# College Students Contract COVID-19 After Defying Social Distance Orders



## Marlene (Mar 23, 2020)

If you read their cavalier attitudes, you can only assume that these kids are not learning too much of value about science.  A virus doesn't check our ID to see how old we are.

https://www.dailywire.com/news/flor...tm_content=032320-news&utm_campaign=position3


----------



## Homeschoolie (Mar 23, 2020)

Marlene said:


> If you read their cavalier attitudes, you can only assume that these kids are not learning too much of value about science.  A virus doesn't check our ID to see how old we are.
> 
> https://www.dailywire.com/news/flor...tm_content=032320-news&utm_campaign=position3



The three new cases diagnosed yesterday, very close to us, are all in their 20's. They just don't care (narcissistic/selfish) or listen to anyone.
The statistics by the CDC and local health agencies are showing a shift. The counts and percentages of diagnosed cases and deaths are no longer predominately the 60 to 100 age group. It is in many locations (mine) now the 20 to 40 group that is increasing.


----------



## terry123 (Mar 23, 2020)

Some folks have to learn the hard way while infecting the rest of us.


----------



## Gardenlover (Mar 23, 2020)

Until they start dying they won't care. I heard a kid in passing laughing say "Covid-19 is the boomer remover."
_[edit] _They can't even make their little slogan rhyme.  But they have a future as reporters.


----------



## Pecos (Mar 23, 2020)

You can talk to some folks and they listen and learn.
And some people just have to pee on the electrified fence for themselves.


----------



## Ruthanne (Mar 23, 2020)

Gardenlover said:


> Until they start dying they won't care. I heard a kid in passing laughing say "Covid-19 is the boomer remover."
> _[edit] _They can't even make their little slogan rhyme.  But they have a future as reporters.

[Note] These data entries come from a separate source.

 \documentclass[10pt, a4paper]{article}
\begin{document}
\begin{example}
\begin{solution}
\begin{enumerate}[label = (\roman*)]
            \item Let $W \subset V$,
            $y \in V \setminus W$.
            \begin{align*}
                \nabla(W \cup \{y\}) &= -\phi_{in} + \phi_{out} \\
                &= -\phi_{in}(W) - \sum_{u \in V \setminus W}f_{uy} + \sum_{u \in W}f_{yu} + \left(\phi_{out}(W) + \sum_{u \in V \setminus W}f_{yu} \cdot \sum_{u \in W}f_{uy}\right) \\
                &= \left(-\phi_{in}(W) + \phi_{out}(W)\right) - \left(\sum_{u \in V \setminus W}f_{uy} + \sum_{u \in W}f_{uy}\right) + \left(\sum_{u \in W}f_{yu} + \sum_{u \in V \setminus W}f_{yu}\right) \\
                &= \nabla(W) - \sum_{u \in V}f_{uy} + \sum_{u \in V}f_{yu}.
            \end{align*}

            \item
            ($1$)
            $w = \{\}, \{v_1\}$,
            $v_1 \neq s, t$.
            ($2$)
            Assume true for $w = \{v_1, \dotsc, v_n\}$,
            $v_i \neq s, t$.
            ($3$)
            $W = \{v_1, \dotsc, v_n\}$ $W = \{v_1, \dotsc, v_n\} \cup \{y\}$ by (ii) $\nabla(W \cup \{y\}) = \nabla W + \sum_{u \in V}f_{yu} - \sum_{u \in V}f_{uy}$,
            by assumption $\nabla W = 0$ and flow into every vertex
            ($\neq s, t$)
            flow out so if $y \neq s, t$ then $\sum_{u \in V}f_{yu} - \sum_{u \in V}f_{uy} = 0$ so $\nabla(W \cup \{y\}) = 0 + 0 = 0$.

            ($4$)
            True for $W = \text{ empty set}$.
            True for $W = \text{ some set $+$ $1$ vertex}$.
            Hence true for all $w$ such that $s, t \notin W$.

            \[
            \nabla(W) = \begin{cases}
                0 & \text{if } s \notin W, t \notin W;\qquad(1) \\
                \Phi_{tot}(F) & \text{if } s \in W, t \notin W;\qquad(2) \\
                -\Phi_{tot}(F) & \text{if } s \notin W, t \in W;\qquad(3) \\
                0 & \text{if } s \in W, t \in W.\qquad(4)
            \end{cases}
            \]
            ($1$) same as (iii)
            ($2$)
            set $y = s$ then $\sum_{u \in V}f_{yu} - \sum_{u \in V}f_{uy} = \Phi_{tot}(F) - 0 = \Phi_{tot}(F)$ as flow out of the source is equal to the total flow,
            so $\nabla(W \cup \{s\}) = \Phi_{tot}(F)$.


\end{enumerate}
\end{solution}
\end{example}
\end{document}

There are some who are always going to be Boomer haters, I guess.  I hope they will grow out of it but when they do they'll probably be some other kind of hater, sad.


----------



## Gardenlover (Mar 23, 2020)

Ruthanne said:


> There are some who are always going to be Boomer haters, I guess.  I hope they will grow out of it but when they do they'll probably be some other kind of hater, sad.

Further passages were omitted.